OPEC Cuts Global Oil Demand Growth Forecast
Organization of the Petroleum Exporting Countries, widely known as OPEC, has reduced its outlook for global oil demand growth amid continued uncertainty surrounding the ongoing Iran conflict and disruptions in global energy markets.
The latest revision highlights growing concerns over supply chain instability and geopolitical tensions affecting international oil transportation routes.
OPEC Revises 2026 Oil Demand Expectations
According to a new report published by OPEC, the organization now expects global oil demand to grow by 1.7 million barrels per day. This marks a revision from the group’s previous forecast of 1.38 million barrels per day.
The updated outlook reflects changing market conditions tied to the Iran war and increased pressure on major shipping routes.
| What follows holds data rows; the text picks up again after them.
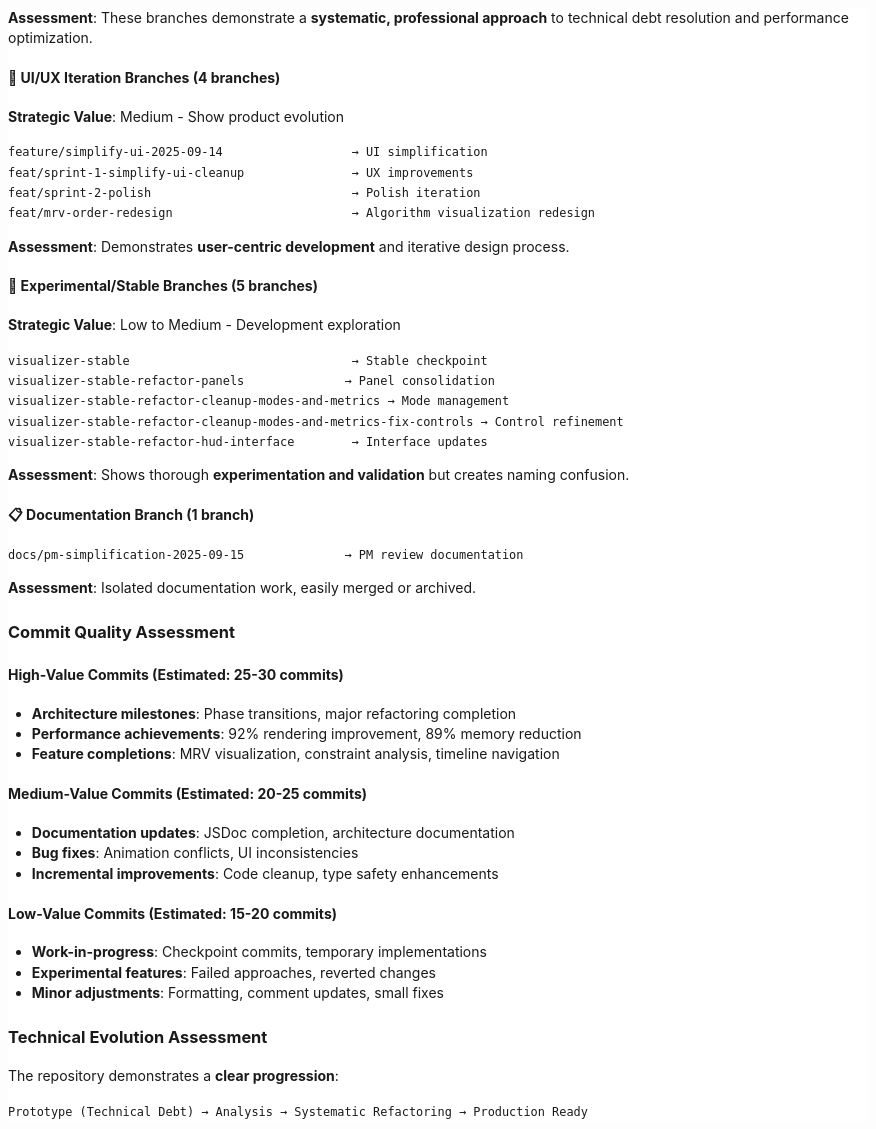 **Assessment**: These branches demonstrate a **systematic, professional approach** to technical debt resolution and performance optimization.

#### 🎨 UI/UX Iteration Branches (4 branches)
**Strategic Value**: Medium - Show product evolution

```
feature/simplify-ui-2025-09-14                  → UI simplification
feat/sprint-1-simplify-ui-cleanup               → UX improvements
feat/sprint-2-polish                            → Polish iteration
feat/mrv-order-redesign                         → Algorithm visualization redesign
```

**Assessment**: Demonstrates **user-centric development** and iterative design process.

#### 🧪 Experimental/Stable Branches (5 branches)
**Strategic Value**: Low to Medium - Development exploration

```
visualizer-stable                               → Stable checkpoint
visualizer-stable-refactor-panels              → Panel consolidation
visualizer-stable-refactor-cleanup-modes-and-metrics → Mode management
visualizer-stable-refactor-cleanup-modes-and-metrics-fix-controls → Control refinement
visualizer-stable-refactor-hud-interface        → Interface updates
```

**Assessment**: Shows thorough **experimentation and validation** but creates naming confusion.

#### 📋 Documentation Branch (1 branch)
```
docs/pm-simplification-2025-09-15              → PM review documentation
```

**Assessment**: Isolated documentation work, easily merged or archived.

### Commit Quality Assessment

#### High-Value Commits (Estimated: 25-30 commits)
- **Architecture milestones**: Phase transitions, major refactoring completion
- **Performance achievements**: 92% rendering improvement, 89% memory reduction
- **Feature completions**: MRV visualization, constraint analysis, timeline navigation

#### Medium-Value Commits (Estimated: 20-25 commits)
- **Documentation updates**: JSDoc completion, architecture documentation
- **Bug fixes**: Animation conflicts, UI inconsistencies
- **Incremental improvements**: Code cleanup, type safety enhancements

#### Low-Value Commits (Estimated: 15-20 commits)
- **Work-in-progress**: Checkpoint commits, temporary implementations
- **Experimental features**: Failed approaches, reverted changes
- **Minor adjustments**: Formatting, comment updates, small fixes

### Technical Evolution Assessment

The repository demonstrates a **clear progression**:
```
Prototype (Technical Debt) → Analysis → Systematic Refactoring → Production Ready
```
Europe and Asia Face Supply Disruptions
OPEC expects oil demand in Europe and the Asia-Pacific region to weaken as tanker disruptions continue around the Strait of Hormuz.
Demand in Europe is projected to decline by approximately 0.03 million barrels per day, while Asia-Pacific demand could fall by around 0.08 million barrels per day.
Both regions remain highly exposed to shipping instability caused by reduced tanker access through the strategically important waterway.
OPEC More Optimistic About 2027
Despite weaker near-term expectations, OPEC slightly upgraded its forecast for 2027 global oil demand growth.
The organization now expects oil demand to increase by roughly 1.5 million barrels per day year-over-year in 2027. This represents an upward revision of around 0.2 million barrels per day compared to last month’s projection.
Strait of Hormuz Crisis Continues to Impact Markets
The Strait of Hormuz has faced severe disruptions since the United States and Israel launched coordinated military operations against Iran earlier this year.
Following the escalation, both the U.S. and Iran imposed separate blockades around the strategic shipping corridor. Although a fragile ceasefire remains in place, tensions between the countries continue over the possibility of a long-term peace agreement.
The Strait of Hormuz remains one of the world’s most critical oil transportation routes, making any disruption highly significant for global energy markets.
Shipping Costs and Tanker Markets Shift
Earlier this year, OPEC noted that rerouting tanker traffic away from the Strait of Hormuz altered shipping dynamics across multiple regions.
Crude oil shipping costs eased from record highs in several markets, although transportation expenses in the Middle East remained elevated compared to last year.
At the same time, demand for refined fuel transportation increased, pushing clean tanker rates higher across the Mediterranean and Asian markets.